(Records excerpted from a collection)

──────────────────────────────

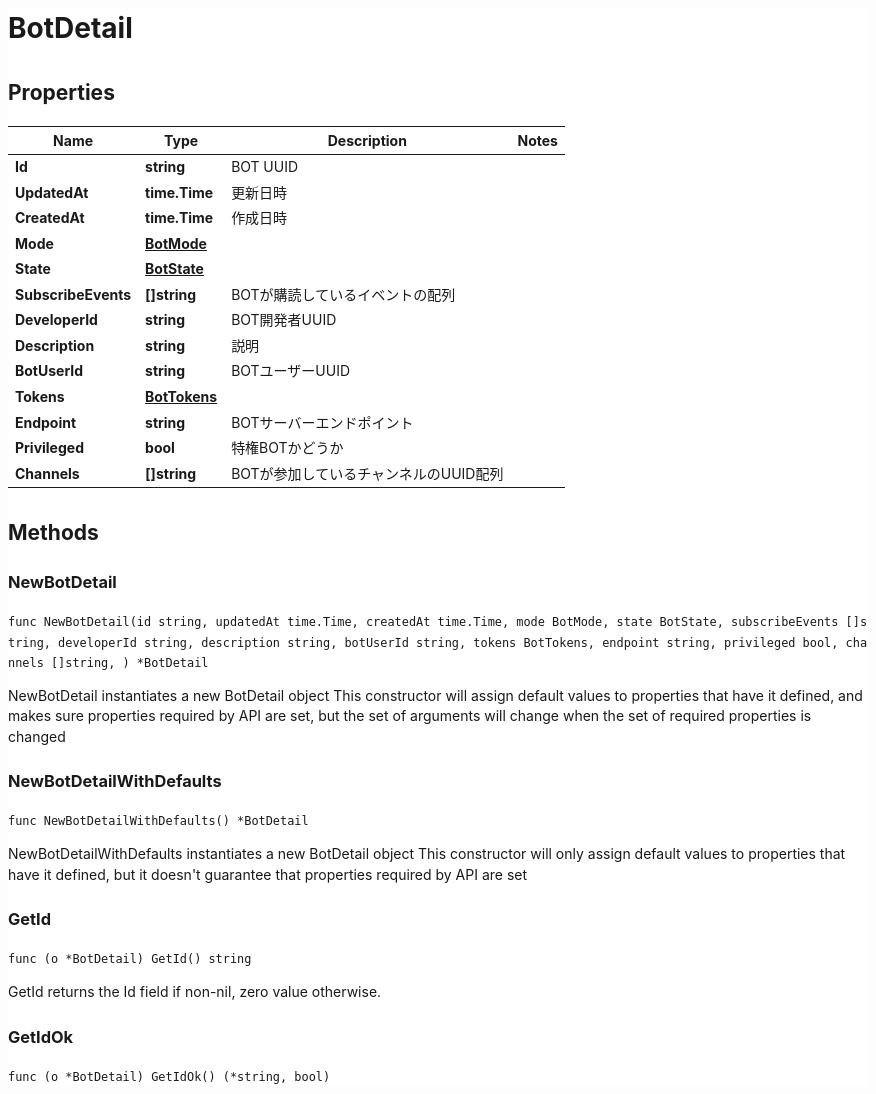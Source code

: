 # BotDetail

## Properties

Name | Type | Description | Notes
------------ | ------------- | ------------- | -------------
**Id** | **string** | BOT UUID | 
**UpdatedAt** | **time.Time** | 更新日時 | 
**CreatedAt** | **time.Time** | 作成日時 | 
**Mode** | [**BotMode**](BotMode.md) |  | 
**State** | [**BotState**](BotState.md) |  | 
**SubscribeEvents** | **[]string** | BOTが購読しているイベントの配列 | 
**DeveloperId** | **string** | BOT開発者UUID | 
**Description** | **string** | 説明 | 
**BotUserId** | **string** | BOTユーザーUUID | 
**Tokens** | [**BotTokens**](BotTokens.md) |  | 
**Endpoint** | **string** | BOTサーバーエンドポイント | 
**Privileged** | **bool** | 特権BOTかどうか | 
**Channels** | **[]string** | BOTが参加しているチャンネルのUUID配列 | 

## Methods

### NewBotDetail

`func NewBotDetail(id string, updatedAt time.Time, createdAt time.Time, mode BotMode, state BotState, subscribeEvents []string, developerId string, description string, botUserId string, tokens BotTokens, endpoint string, privileged bool, channels []string, ) *BotDetail`

NewBotDetail instantiates a new BotDetail object
This constructor will assign default values to properties that have it defined,
and makes sure properties required by API are set, but the set of arguments
will change when the set of required properties is changed

### NewBotDetailWithDefaults

`func NewBotDetailWithDefaults() *BotDetail`

NewBotDetailWithDefaults instantiates a new BotDetail object
This constructor will only assign default values to properties that have it defined,
but it doesn't guarantee that properties required by API are set

### GetId

`func (o *BotDetail) GetId() string`

GetId returns the Id field if non-nil, zero value otherwise.

### GetIdOk

`func (o *BotDetail) GetIdOk() (*string, bool)`
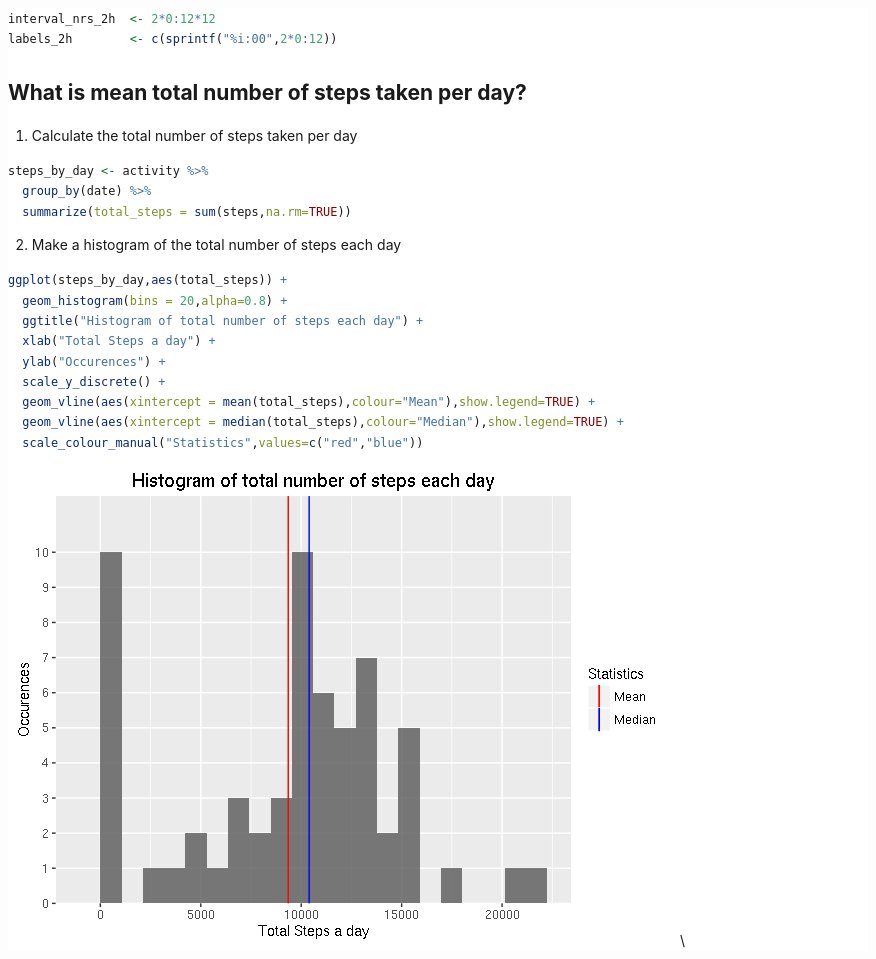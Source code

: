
 ```r
interval_nrs_2h  <- 2*0:12*12
labels_2h        <- c(sprintf("%i:00",2*0:12))
```

## What is mean total number of steps taken per day?

1. Calculate the total number of steps taken per day



```r
steps_by_day <- activity %>%
  group_by(date) %>%
  summarize(total_steps = sum(steps,na.rm=TRUE))
```

2. Make a histogram of the total number of steps each day

```r
ggplot(steps_by_day,aes(total_steps)) + 
  geom_histogram(bins = 20,alpha=0.8) +
  ggtitle("Histogram of total number of steps each day") +
  xlab("Total Steps a day") +
  ylab("Occurences") +
  scale_y_discrete() +
  geom_vline(aes(xintercept = mean(total_steps),colour="Mean"),show.legend=TRUE) +
  geom_vline(aes(xintercept = median(total_steps),colour="Median"),show.legend=TRUE) +
  scale_colour_manual("Statistics",values=c("red","blue"))
```

![](PA1_template_files/figure-html/histogrom_steps_by_day-1.png)\

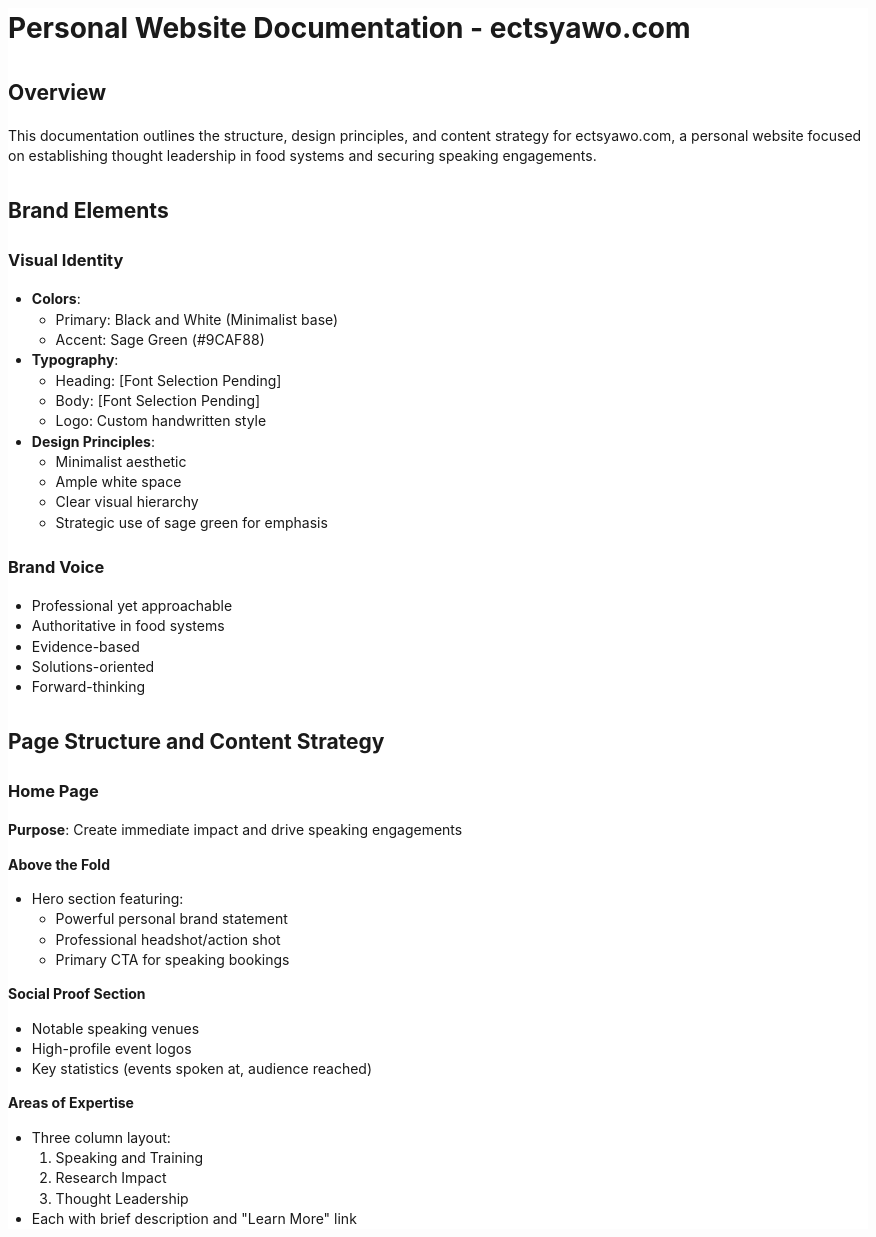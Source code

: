 # Personal Website Documentation - ectsyawo.com

## Overview
This documentation outlines the structure, design principles, and content strategy for ectsyawo.com, a personal website focused on establishing thought leadership in food systems and securing speaking engagements.

## Brand Elements

### Visual Identity
- **Colors**:
  - Primary: Black and White (Minimalist base)
  - Accent: Sage Green (#9CAF88)
- **Typography**:
  - Heading: [Font Selection Pending]
  - Body: [Font Selection Pending]
  - Logo: Custom handwritten style
- **Design Principles**:
  - Minimalist aesthetic
  - Ample white space
  - Clear visual hierarchy
  - Strategic use of sage green for emphasis

### Brand Voice
- Professional yet approachable
- Authoritative in food systems
- Evidence-based
- Solutions-oriented
- Forward-thinking

## Page Structure and Content Strategy

### Home Page
**Purpose**: Create immediate impact and drive speaking engagements

**Above the Fold**
- Hero section featuring:
  - Powerful personal brand statement
  - Professional headshot/action shot
  - Primary CTA for speaking bookings

**Social Proof Section**
- Notable speaking venues
- High-profile event logos
- Key statistics (events spoken at, audience reached)

**Areas of Expertise**
- Three column layout:
  1. Speaking and Training
  2. Research Impact
  3. Thought Leadership
- Each with brief description and "Learn More" link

──────────────────────────────

- Problem statement -
What you give back should be only the lines of the records above, starting at the line with "- Forward-thinking" and ending at the line with "- Professional headshot/action shot", restated word for word.

- Written response -
- Forward-thinking

## Page Structure and Content Strategy

### Home Page
**Purpose**: Create immediate impact and drive speaking engagements

**Above the Fold**
- Hero section featuring:
  - Powerful personal brand statement
  - Professional headshot/action shot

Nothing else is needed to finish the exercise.